=== THE DATA ===

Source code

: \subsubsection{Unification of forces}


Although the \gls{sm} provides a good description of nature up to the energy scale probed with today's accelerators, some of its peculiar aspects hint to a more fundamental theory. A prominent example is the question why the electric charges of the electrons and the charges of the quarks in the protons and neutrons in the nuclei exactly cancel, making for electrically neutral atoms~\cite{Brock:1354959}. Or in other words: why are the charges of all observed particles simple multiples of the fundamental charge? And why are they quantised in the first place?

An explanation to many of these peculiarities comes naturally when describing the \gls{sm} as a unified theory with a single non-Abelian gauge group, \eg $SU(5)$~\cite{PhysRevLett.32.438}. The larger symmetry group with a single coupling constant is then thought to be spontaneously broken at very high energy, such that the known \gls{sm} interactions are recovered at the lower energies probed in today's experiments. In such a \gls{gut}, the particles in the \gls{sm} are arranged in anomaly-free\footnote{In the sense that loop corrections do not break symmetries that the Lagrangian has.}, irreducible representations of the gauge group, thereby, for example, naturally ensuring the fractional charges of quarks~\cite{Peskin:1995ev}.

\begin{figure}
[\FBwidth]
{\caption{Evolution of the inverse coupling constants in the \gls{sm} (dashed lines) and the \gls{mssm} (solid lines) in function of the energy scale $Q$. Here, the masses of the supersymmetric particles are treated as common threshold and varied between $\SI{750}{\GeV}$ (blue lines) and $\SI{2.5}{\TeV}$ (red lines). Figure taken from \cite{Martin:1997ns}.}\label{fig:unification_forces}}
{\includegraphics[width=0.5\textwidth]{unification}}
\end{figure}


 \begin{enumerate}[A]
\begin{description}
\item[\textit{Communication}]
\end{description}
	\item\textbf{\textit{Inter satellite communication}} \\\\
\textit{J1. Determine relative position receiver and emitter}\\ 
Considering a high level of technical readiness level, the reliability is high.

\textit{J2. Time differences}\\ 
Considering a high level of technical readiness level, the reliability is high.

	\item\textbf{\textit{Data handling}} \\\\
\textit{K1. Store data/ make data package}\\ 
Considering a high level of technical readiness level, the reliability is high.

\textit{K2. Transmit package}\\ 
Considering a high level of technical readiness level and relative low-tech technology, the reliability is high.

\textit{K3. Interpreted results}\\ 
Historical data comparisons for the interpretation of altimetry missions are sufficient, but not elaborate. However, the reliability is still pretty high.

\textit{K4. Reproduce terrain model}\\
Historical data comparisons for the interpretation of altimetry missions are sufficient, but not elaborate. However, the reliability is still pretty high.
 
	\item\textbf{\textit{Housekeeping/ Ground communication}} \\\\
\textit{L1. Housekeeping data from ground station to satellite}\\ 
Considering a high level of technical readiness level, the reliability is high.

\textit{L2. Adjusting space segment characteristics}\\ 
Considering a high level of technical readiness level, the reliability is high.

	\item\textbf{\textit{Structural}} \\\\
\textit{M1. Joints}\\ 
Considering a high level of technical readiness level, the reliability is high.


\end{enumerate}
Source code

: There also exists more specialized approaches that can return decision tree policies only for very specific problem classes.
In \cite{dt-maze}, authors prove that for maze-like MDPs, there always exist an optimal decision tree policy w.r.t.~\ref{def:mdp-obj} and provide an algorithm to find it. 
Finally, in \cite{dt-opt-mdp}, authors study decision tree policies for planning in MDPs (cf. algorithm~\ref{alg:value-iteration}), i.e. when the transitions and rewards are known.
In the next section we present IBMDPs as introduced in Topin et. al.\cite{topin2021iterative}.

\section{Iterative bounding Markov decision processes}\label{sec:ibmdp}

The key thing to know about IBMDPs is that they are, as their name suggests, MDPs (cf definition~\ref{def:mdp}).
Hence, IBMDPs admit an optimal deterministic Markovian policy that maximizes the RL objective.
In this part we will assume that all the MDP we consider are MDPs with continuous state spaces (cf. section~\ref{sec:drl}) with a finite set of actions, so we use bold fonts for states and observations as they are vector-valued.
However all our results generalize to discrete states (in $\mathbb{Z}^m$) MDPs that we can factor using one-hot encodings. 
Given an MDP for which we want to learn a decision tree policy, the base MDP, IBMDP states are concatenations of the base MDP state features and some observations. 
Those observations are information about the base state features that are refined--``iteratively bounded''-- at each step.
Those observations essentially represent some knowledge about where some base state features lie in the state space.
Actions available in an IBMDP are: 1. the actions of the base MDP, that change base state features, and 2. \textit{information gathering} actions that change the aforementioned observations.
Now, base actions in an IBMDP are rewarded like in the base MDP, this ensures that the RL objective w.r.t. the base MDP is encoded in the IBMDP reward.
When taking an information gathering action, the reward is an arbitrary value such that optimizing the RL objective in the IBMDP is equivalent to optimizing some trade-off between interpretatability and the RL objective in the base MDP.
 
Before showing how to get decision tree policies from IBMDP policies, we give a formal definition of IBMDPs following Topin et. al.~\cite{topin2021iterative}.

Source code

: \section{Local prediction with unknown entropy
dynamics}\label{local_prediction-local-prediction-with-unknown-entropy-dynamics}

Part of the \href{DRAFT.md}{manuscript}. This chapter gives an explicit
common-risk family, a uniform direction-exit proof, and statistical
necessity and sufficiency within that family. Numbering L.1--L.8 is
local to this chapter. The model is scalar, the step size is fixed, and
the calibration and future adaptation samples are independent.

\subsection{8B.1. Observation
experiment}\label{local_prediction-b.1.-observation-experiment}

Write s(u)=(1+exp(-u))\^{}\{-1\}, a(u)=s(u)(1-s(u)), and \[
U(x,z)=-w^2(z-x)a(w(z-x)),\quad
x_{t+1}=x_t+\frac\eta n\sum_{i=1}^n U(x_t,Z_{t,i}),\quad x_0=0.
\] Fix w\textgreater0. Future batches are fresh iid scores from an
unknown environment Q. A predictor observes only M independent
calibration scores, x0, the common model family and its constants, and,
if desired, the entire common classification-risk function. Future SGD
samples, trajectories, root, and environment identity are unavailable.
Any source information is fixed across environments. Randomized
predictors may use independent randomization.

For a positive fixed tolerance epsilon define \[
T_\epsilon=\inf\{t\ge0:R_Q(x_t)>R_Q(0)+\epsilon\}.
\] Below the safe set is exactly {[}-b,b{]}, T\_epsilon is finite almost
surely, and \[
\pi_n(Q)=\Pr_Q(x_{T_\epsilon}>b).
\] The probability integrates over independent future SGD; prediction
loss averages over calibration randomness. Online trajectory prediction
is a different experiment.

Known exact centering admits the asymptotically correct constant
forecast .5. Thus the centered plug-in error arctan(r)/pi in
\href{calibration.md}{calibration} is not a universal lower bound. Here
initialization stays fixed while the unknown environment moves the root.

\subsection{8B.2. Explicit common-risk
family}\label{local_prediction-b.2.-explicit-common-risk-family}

===

## [EXERCISE PROMPT]
Reproduce the material above precisely, omitting nothing.

## [REPLY TO THE EXERCISE]
Source code

: \subsubsection{Unification of forces}


Although the \gls{sm} provides a good description of nature up to the energy scale probed with today's accelerators, some of its peculiar aspects hint to a more fundamental theory. A prominent example is the question why the electric charges of the electrons and the charges of the quarks in the protons and neutrons in the nuclei exactly cancel, making for electrically neutral atoms~\cite{Brock:1354959}. Or in other words: why are the charges of all observed particles simple multiples of the fundamental charge? And why are they quantised in the first place?

An explanation to many of these peculiarities comes naturally when describing the \gls{sm} as a unified theory with a single non-Abelian gauge group, \eg $SU(5)$~\cite{PhysRevLett.32.438}. The larger symmetry group with a single coupling constant is then thought to be spontaneously broken at very high energy, such that the known \gls{sm} interactions are recovered at the lower energies probed in today's experiments. In such a \gls{gut}, the particles in the \gls{sm} are arranged in anomaly-free\footnote{In the sense that loop corrections do not break symmetries that the Lagrangian has.}, irreducible representations of the gauge group, thereby, for example, naturally ensuring the fractional charges of quarks~\cite{Peskin:1995ev}.

\begin{figure}
[\FBwidth]
{\caption{Evolution of the inverse coupling constants in the \gls{sm} (dashed lines) and the \gls{mssm} (solid lines) in function of the energy scale $Q$. Here, the masses of the supersymmetric particles are treated as common threshold and varied between $\SI{750}{\GeV}$ (blue lines) and $\SI{2.5}{\TeV}$ (red lines). Figure taken from \cite{Martin:1997ns}.}\label{fig:unification_forces}}
{\includegraphics[width=0.5\textwidth]{unification}}
\end{figure}


 \begin{enumerate}[A]
\begin{description}
\item[\textit{Communication}]
\end{description}
	\item\textbf{\textit{Inter satellite communication}} \\\\
\textit{J1. Determine relative position receiver and emitter}\\ 
Considering a high level of technical readiness level, the reliability is high.

\textit{J2. Time differences}\\ 
Considering a high level of technical readiness level, the reliability is high.

	\item\textbf{\textit{Data handling}} \\\\
\textit{K1. Store data/ make data package}\\ 
Considering a high level of technical readiness level, the reliability is high.

\textit{K2. Transmit package}\\ 
Considering a high level of technical readiness level and relative low-tech technology, the reliability is high.

\textit{K3. Interpreted results}\\ 
Historical data comparisons for the interpretation of altimetry missions are sufficient, but not elaborate. However, the reliability is still pretty high.

\textit{K4. Reproduce terrain model}\\
Historical data comparisons for the interpretation of altimetry missions are sufficient, but not elaborate. However, the reliability is still pretty high.
 
	\item\textbf{\textit{Housekeeping/ Ground communication}} \\\\
\textit{L1. Housekeeping data from ground station to satellite}\\ 
Considering a high level of technical readiness level, the reliability is high.

\textit{L2. Adjusting space segment characteristics}\\ 
Considering a high level of technical readiness level, the reliability is high.

	\item\textbf{\textit{Structural}} \\\\
\textit{M1. Joints}\\ 
Considering a high level of technical readiness level, the reliability is high.


\end{enumerate}
Source code

: There also exists more specialized approaches that can return decision tree policies only for very specific problem classes.
In \cite{dt-maze}, authors prove that for maze-like MDPs, there always exist an optimal decision tree policy w.r.t.~\ref{def:mdp-obj} and provide an algorithm to find it. 
Finally, in \cite{dt-opt-mdp}, authors study decision tree policies for planning in MDPs (cf. algorithm~\ref{alg:value-iteration}), i.e. when the transitions and rewards are known.
In the next section we present IBMDPs as introduced in Topin et. al.\cite{topin2021iterative}.

\section{Iterative bounding Markov decision processes}\label{sec:ibmdp}

The key thing to know about IBMDPs is that they are, as their name suggests, MDPs (cf definition~\ref{def:mdp}).
Hence, IBMDPs admit an optimal deterministic Markovian policy that maximizes the RL objective.
In this part we will assume that all the MDP we consider are MDPs with continuous state spaces (cf. section~\ref{sec:drl}) with a finite set of actions, so we use bold fonts for states and observations as they are vector-valued.
However all our results generalize to discrete states (in $\mathbb{Z}^m$) MDPs that we can factor using one-hot encodings. 
Given an MDP for which we want to learn a decision tree policy, the base MDP, IBMDP states are concatenations of the base MDP state features and some observations. 
Those observations are information about the base state features that are refined--``iteratively bounded''-- at each step.
Those observations essentially represent some knowledge about where some base state features lie in the state space.
Actions available in an IBMDP are: 1. the actions of the base MDP, that change base state features, and 2. \textit{information gathering} actions that change the aforementioned observations.
Now, base actions in an IBMDP are rewarded like in the base MDP, this ensures that the RL objective w.r.t. the base MDP is encoded in the IBMDP reward.
When taking an information gathering action, the reward is an arbitrary value such that optimizing the RL objective in the IBMDP is equivalent to optimizing some trade-off between interpretatability and the RL objective in the base MDP.
 
Before showing how to get decision tree policies from IBMDP policies, we give a formal definition of IBMDPs following Topin et. al.~\cite{topin2021iterative}.

Source code

: \section{Local prediction with unknown entropy
dynamics}\label{local_prediction-local-prediction-with-unknown-entropy-dynamics}

Part of the \href{DRAFT.md}{manuscript}. This chapter gives an explicit
common-risk family, a uniform direction-exit proof, and statistical
necessity and sufficiency within that family. Numbering L.1--L.8 is
local to this chapter. The model is scalar, the step size is fixed, and
the calibration and future adaptation samples are independent.

\subsection{8B.1. Observation
experiment}\label{local_prediction-b.1.-observation-experiment}

Write s(u)=(1+exp(-u))\^{}\{-1\}, a(u)=s(u)(1-s(u)), and \[
U(x,z)=-w^2(z-x)a(w(z-x)),\quad
x_{t+1}=x_t+\frac\eta n\sum_{i=1}^n U(x_t,Z_{t,i}),\quad x_0=0.
\] Fix w\textgreater0. Future batches are fresh iid scores from an
unknown environment Q. A predictor observes only M independent
calibration scores, x0, the common model family and its constants, and,
if desired, the entire common classification-risk function. Future SGD
samples, trajectories, root, and environment identity are unavailable.
Any source information is fixed across environments. Randomized
predictors may use independent randomization.

For a positive fixed tolerance epsilon define \[
T_\epsilon=\inf\{t\ge0:R_Q(x_t)>R_Q(0)+\epsilon\}.
\] Below the safe set is exactly {[}-b,b{]}, T\_epsilon is finite almost
surely, and \[
\pi_n(Q)=\Pr_Q(x_{T_\epsilon}>b).
\] The probability integrates over independent future SGD; prediction
loss averages over calibration randomness. Online trajectory prediction
is a different experiment.

Known exact centering admits the asymptotically correct constant
forecast .5. Thus the centered plug-in error arctan(r)/pi in
\href{calibration.md}{calibration} is not a universal lower bound. Here
initialization stays fixed while the unknown environment moves the root.

\subsection{8B.2. Explicit common-risk
family}\label{local_prediction-b.2.-explicit-common-risk-family}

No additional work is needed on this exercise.